Question

A battery of emf $2$ voltage and internal resistance $0.1$ ohm is being charged with a current of $5$ amperes. The potential difference between the two terminals of the batteries is
$\begin{aligned} & \left( A \right)2V \\\ & \left( B \right)0.5V \\\ & \left( C \right)1.5V \\\ & \left( D \right)2.5V \\\ & \\\ \end{aligned}$

Answer 1

Potential difference is defined as the work done from moving a unit positive test charge from one point to another. In order to find the potential difference between the two terminals of the battery, completely understand the electrical system, the direction of flow of charge, and then apply the sign convention accordingly to the mathematical expression for potential difference.
Formula used:
$V=E+i\times {{R}_{\operatorname{int}}}$

Complete answer:
Given in question is the following electrical circuit:

The values of the system variables are given as:
$\begin{aligned} & E=2V \\\ & {{R}_{\operatorname{int}}}=0.1\Omega \\\ &i;=5amp \\\ \end{aligned}$
When a cell is being charged the potential drop across it is given by the following relationship:
$V=E+i\times {{R}_{\operatorname{int}}}$
Hence,
\eqalign{ & V = 2 + 0.1 \times 5\;volts \cr & \therefore V = 2.5V \cr}

So, the correct option for this is option (D).

Additional Information:
A part of the battery with more than electrons, and another spare a scarcity of electrons. The excess electrons want to travel to the opposite side (because like charges repel), which generates a voltage.

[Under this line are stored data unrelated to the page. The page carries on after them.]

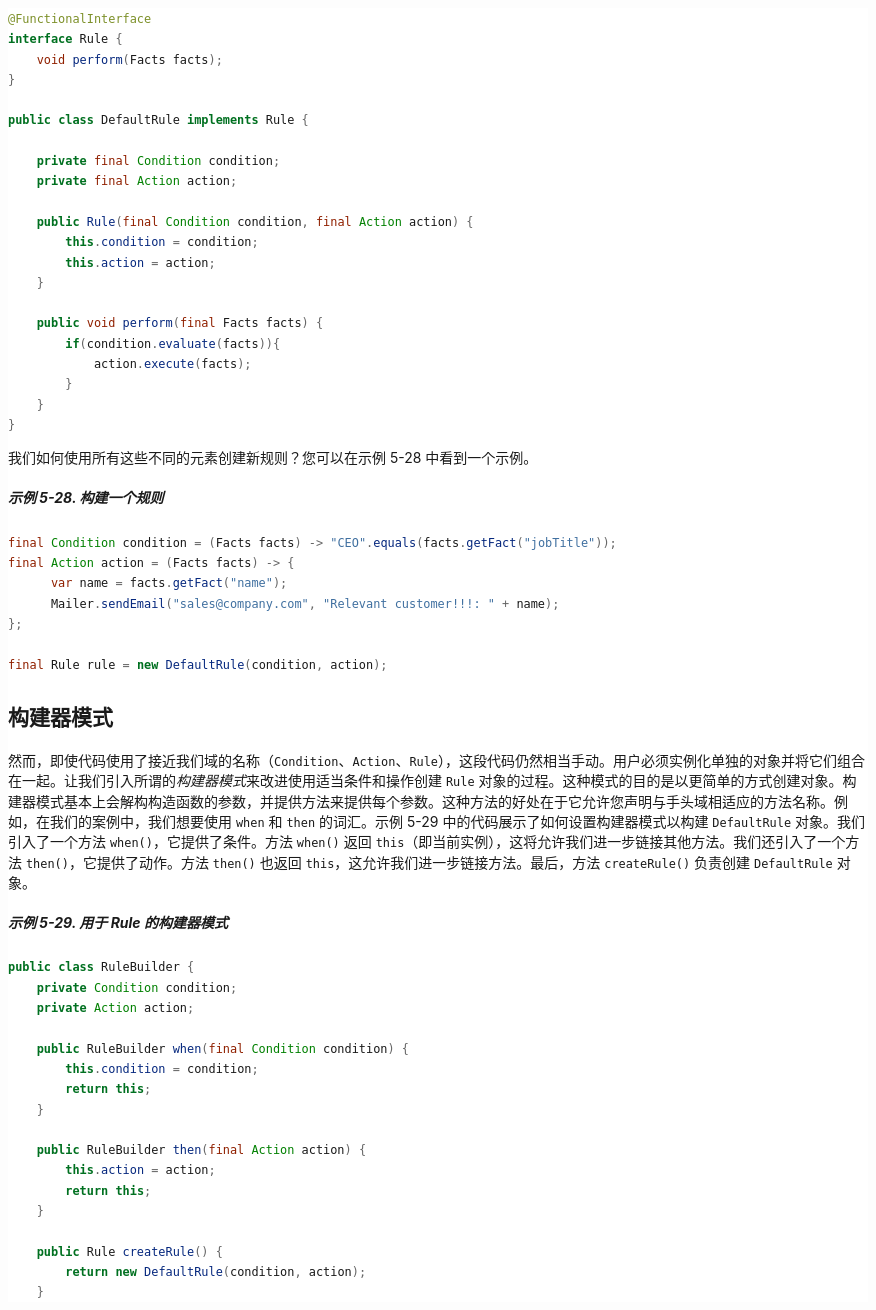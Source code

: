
 ```java
@FunctionalInterface
interface Rule {
    void perform(Facts facts);
}

public class DefaultRule implements Rule {

    private final Condition condition;
    private final Action action;

    public Rule(final Condition condition, final Action action) {
        this.condition = condition;
        this.action = action;
    }

    public void perform(final Facts facts) {
        if(condition.evaluate(facts)){
            action.execute(facts);
        }
    }
}
```

我们如何使用所有这些不同的元素创建新规则？您可以在示例 5-28 中看到一个示例。

##### 示例 5-28\. 构建一个规则

```java
final Condition condition = (Facts facts) -> "CEO".equals(facts.getFact("jobTitle"));
final Action action = (Facts facts) -> {
      var name = facts.getFact("name");
      Mailer.sendEmail("sales@company.com", "Relevant customer!!!: " + name);
};

final Rule rule = new DefaultRule(condition, action);
```

## 构建器模式

然而，即使代码使用了接近我们域的名称（`Condition`、`Action`、`Rule`），这段代码仍然相当手动。用户必须实例化单独的对象并将它们组合在一起。让我们引入所谓的*构建器模式*来改进使用适当条件和操作创建 `Rule` 对象的过程。这种模式的目的是以更简单的方式创建对象。构建器模式基本上会解构构造函数的参数，并提供方法来提供每个参数。这种方法的好处在于它允许您声明与手头域相适应的方法名称。例如，在我们的案例中，我们想要使用 `when` 和 `then` 的词汇。示例 5-29 中的代码展示了如何设置构建器模式以构建 `DefaultRule` 对象。我们引入了一个方法 `when()`，它提供了条件。方法 `when()` 返回 `this`（即当前实例），这将允许我们进一步链接其他方法。我们还引入了一个方法 `then()`，它提供了动作。方法 `then()` 也返回 `this`，这允许我们进一步链接方法。最后，方法 `createRule()` 负责创建 `DefaultRule` 对象。

##### 示例 5-29\. 用于 Rule 的构建器模式

```java
public class RuleBuilder {
    private Condition condition;
    private Action action;

    public RuleBuilder when(final Condition condition) {
        this.condition = condition;
        return this;
    }

    public RuleBuilder then(final Action action) {
        this.action = action;
        return this;
    }

    public Rule createRule() {
        return new DefaultRule(condition, action);
    }
```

If you complete the circuit and let the electrons attend the opposite side, the difference in the number of electrons will go down and therefore the remaining ones will want to maneuver to the opposite side less (lower voltage). Eventually, the electrons are balanced, and therefore the battery is dead because it does not feature an electric potential.

Note:
Measure the quantity of resistance within the circuit. Resistance comes from a resistor, a tool within the circuit, or just the quantity of resistance from the conductor (wire) within the circuit. Multiply the quantity of the present by the quantity of resistance within the circuit. The electric potential or potential difference during a circuit is what causes current to flow through the circuit. The larger the electric potential, the faster the present will flow, and therefore the higher the present. The electric potential is the measure of the difference in voltage between two distinct points during a loop.